Shrabani Basu, historian and biographer, author of Spy Princess: The Life of Noor Inayat Khan claimed that Khan “couldn’t bear to see an occupied country”, a notion that seemed to run in her family. It is said that Khan acted as a spy not out of a loyalty to Britain, but to oppose divisive and dictatorial fascist rule.

After evading capture for months, Khan was imprisoned and tortured before she was eventually executed at Germany’s Dachau concentration camp in 1944, by the German Gestapo.

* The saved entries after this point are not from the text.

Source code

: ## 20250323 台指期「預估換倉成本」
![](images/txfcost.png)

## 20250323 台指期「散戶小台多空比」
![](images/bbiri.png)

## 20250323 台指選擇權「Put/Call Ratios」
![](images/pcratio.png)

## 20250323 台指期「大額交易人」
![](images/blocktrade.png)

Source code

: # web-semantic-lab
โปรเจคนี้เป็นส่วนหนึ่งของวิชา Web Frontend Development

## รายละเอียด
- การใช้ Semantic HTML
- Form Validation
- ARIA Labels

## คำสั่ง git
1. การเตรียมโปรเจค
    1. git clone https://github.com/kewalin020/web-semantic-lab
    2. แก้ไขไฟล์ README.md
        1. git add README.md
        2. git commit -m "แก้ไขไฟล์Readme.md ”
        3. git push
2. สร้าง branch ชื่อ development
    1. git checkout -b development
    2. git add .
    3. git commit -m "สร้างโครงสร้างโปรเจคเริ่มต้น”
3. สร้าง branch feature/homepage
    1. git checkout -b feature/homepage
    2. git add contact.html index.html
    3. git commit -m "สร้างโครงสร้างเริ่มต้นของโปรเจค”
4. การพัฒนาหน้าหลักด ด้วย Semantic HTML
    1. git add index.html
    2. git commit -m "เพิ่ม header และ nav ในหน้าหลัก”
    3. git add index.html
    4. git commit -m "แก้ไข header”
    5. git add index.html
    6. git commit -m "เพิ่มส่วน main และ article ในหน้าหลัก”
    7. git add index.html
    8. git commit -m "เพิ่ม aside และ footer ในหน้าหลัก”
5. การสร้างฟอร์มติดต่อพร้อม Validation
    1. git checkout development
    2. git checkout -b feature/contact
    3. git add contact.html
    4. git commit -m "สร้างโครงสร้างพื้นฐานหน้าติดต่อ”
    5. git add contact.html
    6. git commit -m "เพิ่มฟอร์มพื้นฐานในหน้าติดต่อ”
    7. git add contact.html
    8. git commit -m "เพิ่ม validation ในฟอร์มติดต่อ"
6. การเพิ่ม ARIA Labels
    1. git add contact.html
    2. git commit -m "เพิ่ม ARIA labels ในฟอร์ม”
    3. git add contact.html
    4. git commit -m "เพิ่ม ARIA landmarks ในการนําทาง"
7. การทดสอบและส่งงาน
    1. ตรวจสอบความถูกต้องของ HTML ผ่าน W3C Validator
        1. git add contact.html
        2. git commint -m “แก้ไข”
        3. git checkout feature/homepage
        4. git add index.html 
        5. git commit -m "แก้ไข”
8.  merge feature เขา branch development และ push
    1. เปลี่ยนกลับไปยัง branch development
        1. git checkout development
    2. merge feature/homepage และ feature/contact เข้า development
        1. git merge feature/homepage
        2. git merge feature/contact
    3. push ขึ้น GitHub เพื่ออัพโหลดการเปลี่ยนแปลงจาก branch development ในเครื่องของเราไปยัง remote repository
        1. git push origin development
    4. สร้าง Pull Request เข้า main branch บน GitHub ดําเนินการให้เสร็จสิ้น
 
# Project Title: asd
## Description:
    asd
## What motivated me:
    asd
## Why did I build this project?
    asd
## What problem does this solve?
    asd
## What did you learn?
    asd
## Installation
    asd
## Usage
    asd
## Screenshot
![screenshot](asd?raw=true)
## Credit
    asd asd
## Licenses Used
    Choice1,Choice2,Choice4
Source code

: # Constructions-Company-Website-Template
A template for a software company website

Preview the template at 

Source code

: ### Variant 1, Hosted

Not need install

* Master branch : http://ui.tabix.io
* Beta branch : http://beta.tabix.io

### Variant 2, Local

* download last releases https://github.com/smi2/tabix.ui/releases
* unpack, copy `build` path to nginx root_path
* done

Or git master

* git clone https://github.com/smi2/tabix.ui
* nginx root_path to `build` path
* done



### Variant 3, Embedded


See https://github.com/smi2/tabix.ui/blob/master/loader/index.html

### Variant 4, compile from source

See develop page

In the trailer for the episode, Doctor Who comes face to face not only with Khan, but also Ada Lovelace – another powerful female historical figure. Lovelace was a mathematician, writer and countess who had pioneering insight on the potential of computing devices. She wrote the first algorithm, working closely with Charles Babbage on his invention of the mechanical general-purpose computer, the Analytical Engine.

The BBC series often features historical figures, some of which even become recurring characters (Winston Churchill, for example). “She’s a remarkable figure, and we just tell a tiny fraction of her. But there’s a whole story there where you just go ‘She was amazing,’” said Chris Chibnall, a writer on the show, about Khan (video above).